At the time, REA's architecture relied on MongoDB as its primary database. While it handled point searches well with indexes, it struggled with aggregations and large-scale updates. Worse, each additional index added roughly 10% to the refresh time. With a dataset as complex as REA's, a full table refresh took between 25 and 30 minutes - "clearly not acceptable" for a product marketed as interactive and frequently updated, Sam says.

Sam and his team had optimized the database as much as possible, working with MongoDB engineers to fine-tune performance. But no matter how much they tweaked it, the fundamental issue remained: performance tradeoffs were unavoidable. "If our PM got too creative, we'd be spending a lot of time waiting for table refreshes" Sam says.

50x faster with ClickHouse

In July of that year, Sam attended a ClickHouse meetup in Singapore. He wasn’t necessarily looking for a replacement database - just a way to make MongoDB better. But as he listened to other engineers discuss ClickHouse’s speed and efficiency for analytical workloads, he started to wonder if it could be the answer to his problem.

The numbers were compelling. ClickHouse was built for fast aggregations and large-scale analytics, with a columnar architecture optimized for high-dimensional data. Unlike MongoDB, where indexing came with tradeoffs, ClickHouse could handle massive datasets efficiently without the performance downgrades REA was struggling with.

Soon after that meetup, Sam and his team ran a proof of concept. Their first test was simple: could ClickHouse handle the same aggregation queries REA had optimized in MongoDB? The answer was a resounding yes. Queries that had taken several seconds in MongoDB ran 10 times faster in ClickHouse. But the real breakthrough came when they tested table refresh speeds. With MongoDB, a full refresh took up to half an hour. In ClickHouse, the same operation finished in under 30 seconds - a 50x improvement.

This meant REA no longer had to choose between performance and flexibility. Their PM could adjust the available columns as often as needed, and customers could explore the dataset dynamically without waiting for slow updates.

"ClickHouse was performant enough for us to keep our PM’s wishlist without breaking the system"

Yi Sam Lee, REA Data Lead

A more efficient pipeline

With their slicing and dicing challenges behind them, Sam and the REA team turned their attention to using ClickHouse to optimize data ingestion and transformation.

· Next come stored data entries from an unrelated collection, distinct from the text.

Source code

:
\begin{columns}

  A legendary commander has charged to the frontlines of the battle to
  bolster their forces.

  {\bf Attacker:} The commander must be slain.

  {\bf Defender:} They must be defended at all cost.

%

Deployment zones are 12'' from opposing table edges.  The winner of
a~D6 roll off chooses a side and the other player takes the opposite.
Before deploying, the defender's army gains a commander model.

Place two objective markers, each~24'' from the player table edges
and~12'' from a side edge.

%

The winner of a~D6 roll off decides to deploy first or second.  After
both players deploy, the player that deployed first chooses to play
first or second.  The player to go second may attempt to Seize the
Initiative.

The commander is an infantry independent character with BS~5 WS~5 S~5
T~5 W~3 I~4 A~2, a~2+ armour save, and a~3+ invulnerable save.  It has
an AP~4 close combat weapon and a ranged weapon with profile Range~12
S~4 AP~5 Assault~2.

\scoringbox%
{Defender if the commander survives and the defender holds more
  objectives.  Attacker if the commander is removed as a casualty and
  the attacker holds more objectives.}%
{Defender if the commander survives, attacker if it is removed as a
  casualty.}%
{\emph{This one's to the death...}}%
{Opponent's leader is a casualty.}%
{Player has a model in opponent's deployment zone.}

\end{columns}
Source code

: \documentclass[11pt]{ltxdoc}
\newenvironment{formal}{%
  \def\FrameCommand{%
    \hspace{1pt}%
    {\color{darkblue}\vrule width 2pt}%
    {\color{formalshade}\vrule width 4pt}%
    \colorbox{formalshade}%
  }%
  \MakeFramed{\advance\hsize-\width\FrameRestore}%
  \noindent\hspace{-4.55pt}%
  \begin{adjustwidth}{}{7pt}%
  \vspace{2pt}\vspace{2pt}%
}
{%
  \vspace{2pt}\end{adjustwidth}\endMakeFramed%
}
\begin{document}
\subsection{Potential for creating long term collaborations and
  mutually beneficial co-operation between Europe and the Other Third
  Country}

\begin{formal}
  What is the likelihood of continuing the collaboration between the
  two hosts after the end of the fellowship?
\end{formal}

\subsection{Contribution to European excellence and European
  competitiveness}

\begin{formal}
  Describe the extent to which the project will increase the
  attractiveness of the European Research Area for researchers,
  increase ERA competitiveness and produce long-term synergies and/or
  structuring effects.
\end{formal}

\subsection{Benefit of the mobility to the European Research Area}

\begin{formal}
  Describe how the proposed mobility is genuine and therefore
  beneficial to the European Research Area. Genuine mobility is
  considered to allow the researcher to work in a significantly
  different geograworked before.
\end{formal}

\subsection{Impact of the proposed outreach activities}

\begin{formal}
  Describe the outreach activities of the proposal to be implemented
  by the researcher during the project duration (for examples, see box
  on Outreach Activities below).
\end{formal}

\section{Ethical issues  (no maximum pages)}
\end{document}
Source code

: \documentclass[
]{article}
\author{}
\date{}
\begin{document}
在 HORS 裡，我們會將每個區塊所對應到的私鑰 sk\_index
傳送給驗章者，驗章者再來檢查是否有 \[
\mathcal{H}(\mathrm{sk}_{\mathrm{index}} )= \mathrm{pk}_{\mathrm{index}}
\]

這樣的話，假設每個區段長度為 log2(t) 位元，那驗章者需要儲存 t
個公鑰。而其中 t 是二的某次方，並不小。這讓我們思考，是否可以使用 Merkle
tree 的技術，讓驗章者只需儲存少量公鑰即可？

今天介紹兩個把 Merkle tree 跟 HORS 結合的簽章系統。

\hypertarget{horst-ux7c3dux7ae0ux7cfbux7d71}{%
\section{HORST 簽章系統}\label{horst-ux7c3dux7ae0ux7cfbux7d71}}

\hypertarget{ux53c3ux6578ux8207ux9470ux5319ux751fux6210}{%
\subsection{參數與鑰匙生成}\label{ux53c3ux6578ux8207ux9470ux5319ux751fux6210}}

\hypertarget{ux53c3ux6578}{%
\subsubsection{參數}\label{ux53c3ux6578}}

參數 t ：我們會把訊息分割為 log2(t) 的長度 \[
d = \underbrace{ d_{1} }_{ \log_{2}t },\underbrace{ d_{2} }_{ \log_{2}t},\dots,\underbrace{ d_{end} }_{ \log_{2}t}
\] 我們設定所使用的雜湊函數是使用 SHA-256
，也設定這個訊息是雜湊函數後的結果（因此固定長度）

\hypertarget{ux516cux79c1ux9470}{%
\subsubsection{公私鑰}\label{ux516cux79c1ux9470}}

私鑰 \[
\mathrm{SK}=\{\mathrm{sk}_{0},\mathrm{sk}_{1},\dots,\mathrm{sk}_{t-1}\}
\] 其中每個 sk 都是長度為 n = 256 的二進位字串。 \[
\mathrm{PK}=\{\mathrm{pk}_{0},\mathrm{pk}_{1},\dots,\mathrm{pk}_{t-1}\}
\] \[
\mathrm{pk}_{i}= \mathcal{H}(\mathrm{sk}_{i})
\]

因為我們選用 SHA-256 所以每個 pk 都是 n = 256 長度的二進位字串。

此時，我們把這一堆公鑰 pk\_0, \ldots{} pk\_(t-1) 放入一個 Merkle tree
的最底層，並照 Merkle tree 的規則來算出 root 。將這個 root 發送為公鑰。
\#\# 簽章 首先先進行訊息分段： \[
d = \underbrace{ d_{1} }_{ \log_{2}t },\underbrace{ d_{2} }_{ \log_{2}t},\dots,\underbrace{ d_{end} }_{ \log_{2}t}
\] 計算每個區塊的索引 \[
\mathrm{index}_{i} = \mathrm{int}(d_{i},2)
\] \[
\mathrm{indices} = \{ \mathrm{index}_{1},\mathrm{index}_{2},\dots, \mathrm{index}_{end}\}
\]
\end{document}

Their previous pipeline relied on Apache Kafka and a series of containerized consumers to process incoming data before storing it in MongoDB. While this setup worked, ClickHouse gave them a more streamlined approach by removing intermediate processing layers.

REA’s old data pipeline (left) and new ClickHouse-based pipeline (right)

Instead of routing data through multiple steps, REA redesigned the pipeline to pull in data from web sources (e.g. government databases, property listings), store it in an S3 bucket, and ingest it into ClickHouse.

"The new architecture saved us quite a number of resources, both in terms of money and development effort"

Yi Sam Lee, REA Data Lead

Sam highlights several ClickHouse features that made extraction and parsing more efficient. One was its globs and path functions for batch processing files. Another was its ability to read compressed zip files without extracting them. "We store a lot of zip files in our bronze layer" Sam explains. "Extracting them is possible, but it costs money. With ClickHouse, we can read data directly from the zip file without extracting it."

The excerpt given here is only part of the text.